--- Problem details ---
Give an exact copy of the data that follows, but none of its pictures.

[Start of Attachment]

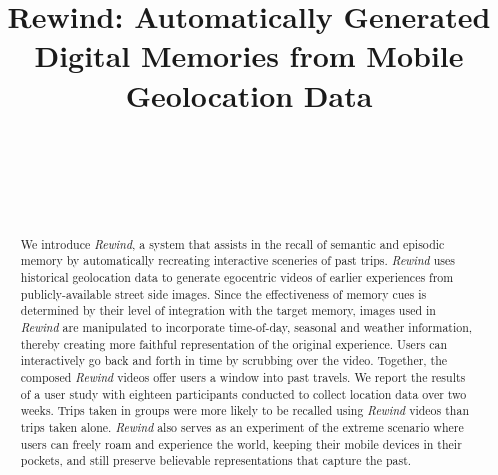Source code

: \documentclass{sigchi}
\begin{document}
\title{Rewind: Automatically Generated\\Digital Memories from Mobile Geolocation Data}

\author{
  \alignauthor {~}\\
    \affaddr{~}\\
    \affaddr{~}\\
    \email{~}\\
}


\maketitle


\begin{abstract}
We introduce \textit{Rewind}, a system that assists in the recall of semantic and episodic memory by automatically recreating interactive sceneries of past trips. \textit{Rewind} uses historical geolocation data to generate egocentric videos of earlier experiences from publicly-available street side images. Since the effectiveness of memory cues is determined by their level of integration with the target memory, images used in \textit{Rewind} are manipulated to incorporate time-of-day, seasonal and weather information, thereby creating more faithful representation of the original experience. Users can interactively go back and forth in time by scrubbing over the video. Together, the composed \textit{Rewind} videos offer users a window into past travels. We report the results of a user study with eighteen participants conducted to collect location data over two weeks. Trips taken in groups were more likely to be recalled using \textit{Rewind} videos than trips taken alone. \textit{Rewind} also serves as an experiment of the extreme scenario where users can freely roam and experience the world, keeping their mobile devices in their pockets, and still preserve believable representations that capture the past.
\end{abstract}
\end{document}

[End of Attachment]

--- Exercise answer ---
Source code

: \documentclass{sigchi}
\begin{document}
\title{Rewind: Automatically Generated\\Digital Memories from Mobile Geolocation Data}

\author{
  \alignauthor {~}\\
    \affaddr{~}\\
    \affaddr{~}\\
    \email{~}\\
}


\maketitle


\begin{abstract}
We introduce \textit{Rewind}, a system that assists in the recall of semantic and episodic memory by automatically recreating interactive sceneries of past trips. \textit{Rewind} uses historical geolocation data to generate egocentric videos of earlier experiences from publicly-available street side images. Since the effectiveness of memory cues is determined by their level of integration with the target memory, images used in \textit{Rewind} are manipulated to incorporate time-of-day, seasonal and weather information, thereby creating more faithful representation of the original experience. Users can interactively go back and forth in time by scrubbing over the video. Together, the composed \textit{Rewind} videos offer users a window into past travels. We report the results of a user study with eighteen participants conducted to collect location data over two weeks. Trips taken in groups were more likely to be recalled using \textit{Rewind} videos than trips taken alone. \textit{Rewind} also serves as an experiment of the extreme scenario where users can freely roam and experience the world, keeping their mobile devices in their pockets, and still preserve believable representations that capture the past.
\end{abstract}
\end{document}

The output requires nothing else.